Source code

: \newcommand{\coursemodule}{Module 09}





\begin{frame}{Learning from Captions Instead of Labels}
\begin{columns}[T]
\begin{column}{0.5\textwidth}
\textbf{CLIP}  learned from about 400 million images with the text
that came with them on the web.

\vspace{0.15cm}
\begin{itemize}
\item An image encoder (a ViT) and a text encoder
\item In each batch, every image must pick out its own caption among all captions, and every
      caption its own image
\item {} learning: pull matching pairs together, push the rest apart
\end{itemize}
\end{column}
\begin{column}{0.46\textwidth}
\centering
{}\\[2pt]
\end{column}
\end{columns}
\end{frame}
§
THE TASK = Read each line of the data and count the ones that include "from", answering with the number alone.

FINISHED EXERCISE = 2